▶ _Goal of the exercise_
Print back each record unchanged, without pictures.

++++++++

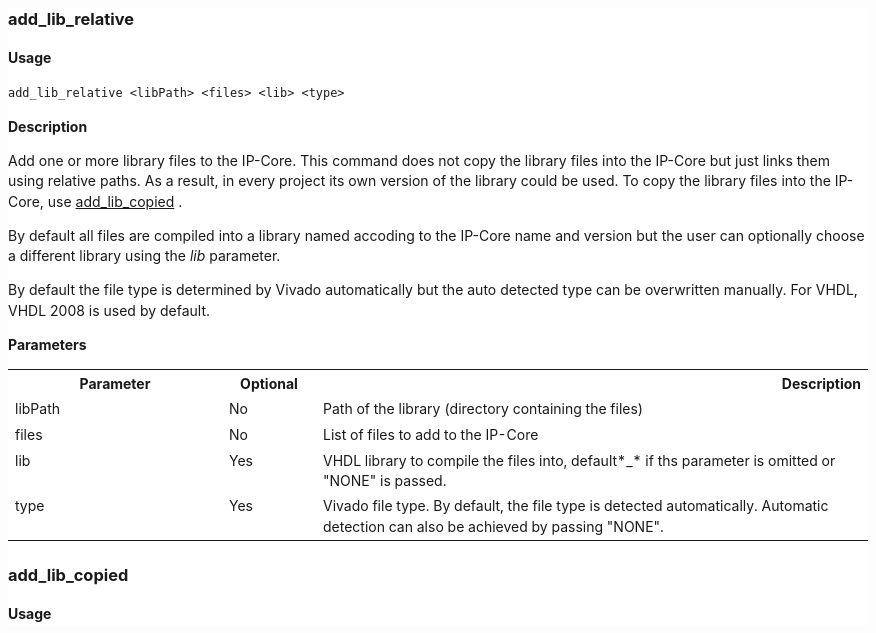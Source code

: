 ### add_lib_relative
**Usage**

```
add_lib_relative <libPath> <files> <lib> <type>
```

**Description**

Add one or more library files to the IP-Core. This command does not copy the library files into the IP-Core but
just links them using relative paths. As a result, in every project its own version of the library could be used. To
copy the library files into the IP-Core, use [add_lib_copied](add_lib_copied) .

By default all files are compiled into a library named accoding to the IP-Core name and version but the user can optionally choose a different library using the *lib* parameter.

By default the file type is determined by Vivado automatically but the auto detected type can be overwritten manually. For VHDL, VHDL 2008 is used by default.

**Parameters**

<table>
    <tr>
      <th width="200"><b>Parameter</b></th>
      <th align="center" width="80"><b>Optional</b></th>
      <th align="right"><b>Description</b></th>
    </tr>
    <tr>
      <td> libPath </td>
      <td> No </td>
      <td> Path of the library (directory containing the files) </td>
    </tr>
    <tr>
      <td> files </td>
      <td> No </td>
      <td> List of files to add to the IP-Core </td>
    </tr>	
    <tr>
      <td> lib </td>
      <td> Yes </td>
      <td> VHDL library to compile the files into, default*<ip_name>_<ip_version>* if ths parameter is omitted or "NONE" is passed. </td>
    </tr>
    <tr>
      <td> type </td>
      <td> Yes </td>
      <td> Vivado file type. By default, the file type is detected automatically. Automatic detection can also be achieved by passing "NONE". </td>
    </tr>
</table>

### add_lib_copied
**Usage**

++++++++

▶ _Exercise result_
Source code

: ### add_lib_relative
**Usage**

```
add_lib_relative <libPath> <files> <lib> <type>
```

**Description**

Add one or more library files to the IP-Core. This command does not copy the library files into the IP-Core but
just links them using relative paths. As a result, in every project its own version of the library could be used. To
copy the library files into the IP-Core, use [add_lib_copied](add_lib_copied) .

By default all files are compiled into a library named accoding to the IP-Core name and version but the user can optionally choose a different library using the *lib* parameter.

By default the file type is determined by Vivado automatically but the auto detected type can be overwritten manually. For VHDL, VHDL 2008 is used by default.

**Parameters**

<table>
    <tr>
      <th width="200"><b>Parameter</b></th>
      <th align="center" width="80"><b>Optional</b></th>
      <th align="right"><b>Description</b></th>
    </tr>
    <tr>
      <td> libPath </td>
      <td> No </td>
      <td> Path of the library (directory containing the files) </td>
    </tr>
    <tr>
      <td> files </td>
      <td> No </td>
      <td> List of files to add to the IP-Core </td>
    </tr>	
    <tr>
      <td> lib </td>
      <td> Yes </td>
      <td> VHDL library to compile the files into, default*<ip_name>_<ip_version>* if ths parameter is omitted or "NONE" is passed. </td>
    </tr>
    <tr>
      <td> type </td>
      <td> Yes </td>
      <td> Vivado file type. By default, the file type is detected automatically. Automatic detection can also be achieved by passing "NONE". </td>
    </tr>
</table>

### add_lib_copied
**Usage**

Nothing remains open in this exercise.